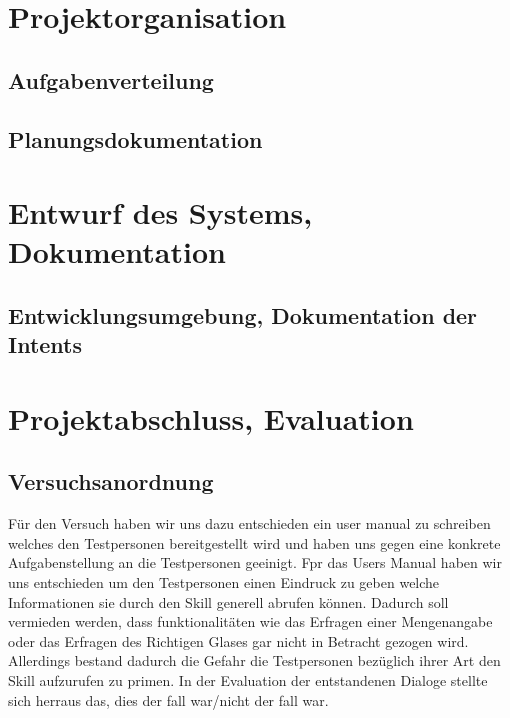 \documentclass[12pt,letterpaper]{article}
\begin{document}
\section{Projektorganisation}
\subsection{Aufgabenverteilung}
\subsection{Planungsdokumentation}

\section{Entwurf des Systems, Dokumentation}
\subsection{Entwicklungsumgebung, Dokumentation der Intents}

\section{Projektabschluss, Evaluation}
\subsection{Versuchsanordnung}
Für den Versuch haben wir uns dazu entschieden ein user manual zu schreiben welches den Testpersonen
bereitgestellt wird und haben uns gegen eine konkrete Aufgabenstellung an die Testpersonen geeinigt. Fpr das Users Manual haben wir uns entschieden um den Testpersonen einen Eindruck zu geben welche Informationen sie durch den Skill generell abrufen können. Dadurch soll vermieden werden, dass funktionalitäten wie das Erfragen einer Mengenangabe oder das Erfragen des Richtigen Glases gar nicht in Betracht gezogen wird. Allerdings bestand dadurch die Gefahr die Testpersonen bezüglich ihrer Art den Skill aufzurufen zu primen.
In der Evaluation der entstandenen Dialoge stellte sich herraus das, dies der fall war/nicht der fall war.
\\
 
\end{document}
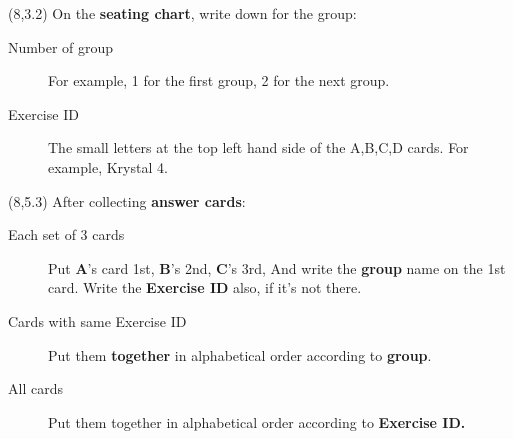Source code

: \documentclass[a4paper]{article}
\begin{document}

\TPshowboxestrue
\begin{textblock}{7.5}(8,3.2)
\large On the \textbf{seating chart}, write down for the group:
\begin{description}
\item [Number of group] For example, 1 for the first group, 2 for the next group.
\item [Exercise ID] The small letters at the top left hand side of the A,B,C,D cards. For example, Krystal 4.
\end{description}
\end{textblock}
\TPshowboxesfalse

\TPshowboxestrue
\begin{textblock}{7.5}(8,5.3)
\large After collecting \textbf{answer cards}:
\begin{description}
\item [Each set of 3 cards] Put \textbf{A}'s card 1st, \textbf{B}'s 2nd, \textbf{C}'s 3rd, And write the \textbf{group} name on the 1st card. Write the \textbf{Exercise ID} also, if it's not there.
\item [Cards with same Exercise ID] Put them \textbf{together} in alphabetical order according to \textbf{group}.
\item [All cards] Put them together in alphabetical order according to \textbf{Exercise ID.}
\end{description}
\end{textblock}
\TPshowboxesfalse
\end{document}
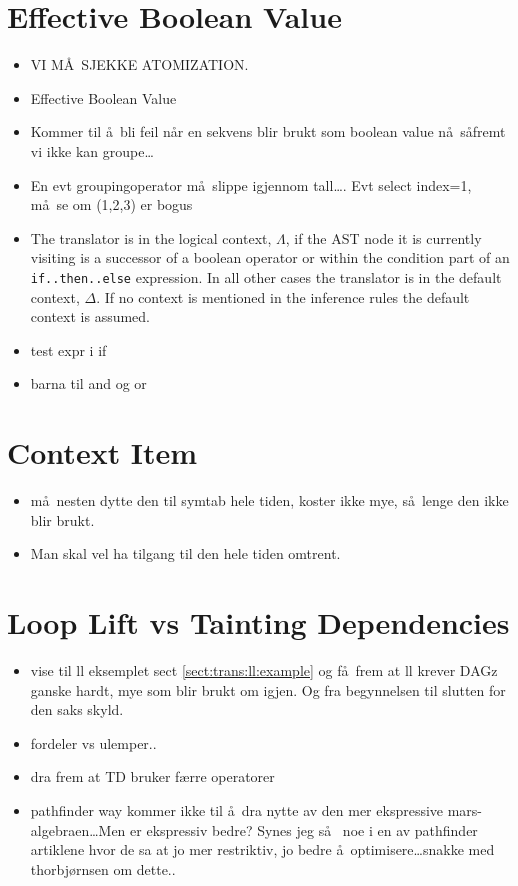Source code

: \section{Effective Boolean Value}
\begin{itemize}
\item VI M\AA~SJEKKE ATOMIZATION.
\item Effective Boolean Value
\item Kommer til \aa~bli feil n\aa r en sekvens blir brukt som boolean value n\aa~s\aa fremt vi ikke kan groupe\ldots
\item En evt groupingoperator m\aa~slippe igjennom tall\ldots. Evt select index=1, m\aa~se om (1,2,3) er bogus
\item The translator is in the logical context, $\Lambda$, if the AST node it is currently visiting is a successor
of a boolean operator or within the condition part of an \texttt{if..then..else} expression. In all other cases the
translator is in the default context, $\Delta$. If no context is mentioned in the inference rules the default
context is assumed. 
\item test expr i if
\item barna til and og or
\end{itemize}

\section{Context Item}
\begin{itemize}
  \item m\aa~nesten dytte den til symtab hele tiden, koster ikke mye, s\aa~lenge den ikke blir brukt.
  \item Man skal vel ha tilgang til den hele tiden omtrent.
\end{itemize}


\section{Loop Lift vs Tainting Dependencies}
\label{sect:disc:llvsmXr}
\begin{itemize}
  \item vise til ll eksemplet sect \ref{sect:trans:ll:example} og f\aa~frem at ll krever DAGz ganske hardt,
  mye som blir brukt om igjen. Og fra begynnelsen til slutten for den saks skyld.
  \item fordeler vs ulemper..
  \item dra frem at TD bruker f\ae rre operatorer
  \item pathfinder way kommer ikke til \aa~dra nytte av den mer ekspressive mars-algebraen\ldots Men er ekspressiv
	  bedre? Synes jeg s\aa~ noe i en av pathfinder artiklene hvor de sa at jo mer restriktiv, jo bedre
	  \aa~optimisere\ldots snakke med thorbj\o rnsen om dette..
\end{itemize}


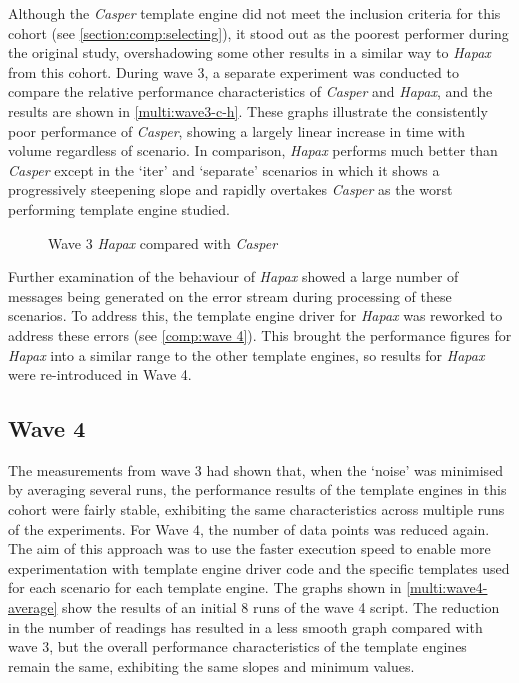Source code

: Although the \emph{Casper} template engine did not meet the inclusion criteria for this cohort (see \autoref{section:comp:selecting}), it stood out as the poorest performer during the original study, overshadowing some other results in a similar way to \emph{Hapax} from this cohort. During wave 3, a separate experiment was conducted to compare the relative performance characteristics of \emph{Casper} and \emph{Hapax}, and the results are shown in \autoref{multi:wave3-c-h}. These graphs illustrate the consistently poor performance of \emph{Casper}, showing a largely linear increase in time with volume regardless of scenario. In comparison, \emph{Hapax} performs much better than \emph{Casper} except in the `iter' and `separate' scenarios in which it shows a progressively steepening slope and rapidly overtakes \emph{Casper} as the worst performing template engine studied.

\begin{figure}[ht!]
\centering

\caption{\label{multi:wave3-c-h}Wave 3 \emph{Hapax} compared with \emph{Casper}}
\end{figure}

Further examination of the behaviour of \emph{Hapax} showed a large number of messages being generated on the error stream during processing of these scenarios. To address this, the template engine driver for \emph{Hapax} was reworked to address these errors (see \autoref{comp:wave 4}). This brought the performance figures for \emph{Hapax} into a similar range to the other template engines, so results for \emph{Hapax} were re-introduced in Wave 4. 


\subsection{Wave 4}
\label{comp:wave 4}

The measurements from wave 3 had shown that, when the `noise' was minimised by averaging several runs, the performance results of the template engines in this cohort were fairly stable, exhibiting the same characteristics across multiple runs of the experiments. For Wave 4, the number of data points was reduced again. The aim of this approach was to use the faster execution speed to enable more experimentation with template engine driver code and the specific templates used for each scenario for each template engine. The graphs shown in \autoref{multi:wave4-average} show the results of an initial 8 runs of the wave 4 script. The reduction in the number of readings has resulted in a less smooth graph compared with wave 3, but the overall performance characteristics of the template engines remain the same, exhibiting the same slopes and minimum values.

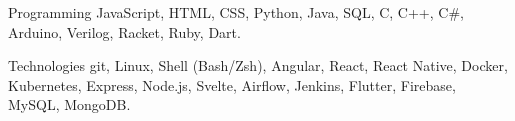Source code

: 

\begin{cvskills}

  \cvskill
    {Programming} %
    {JavaScript, HTML, CSS, Python, Java, SQL, C, C++, C\#,  Arduino, Verilog, Racket, Ruby, Dart.} %

  \cvskill
    {Technologies} %
    {git, Linux, Shell (Bash/Zsh), Angular, React, React Native, Docker, Kubernetes, Express, Node.js, Svelte, Airflow, Jenkins, Flutter, Firebase, MySQL, MongoDB.} %


\end{cvskills}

# # # # # # #

TASK TO CARRY OUT: Would you copy out every line in the records that includes the string "nicht"?

RESPONSE TO THE EXERCISE:
bereitgestellt wird und haben uns gegen eine konkrete Aufgabenstellung an die Testpersonen geeinigt. Fpr das Users Manual haben wir uns entschieden um den Testpersonen einen Eindruck zu geben welche Informationen sie durch den Skill generell abrufen können. Dadurch soll vermieden werden, dass funktionalitäten wie das Erfragen einer Mengenangabe oder das Erfragen des Richtigen Glases gar nicht in Betracht gezogen wird. Allerdings bestand dadurch die Gefahr die Testpersonen bezüglich ihrer Art den Skill aufzurufen zu primen.
In der Evaluation der entstandenen Dialoge stellte sich herraus das, dies der fall war/nicht der fall war.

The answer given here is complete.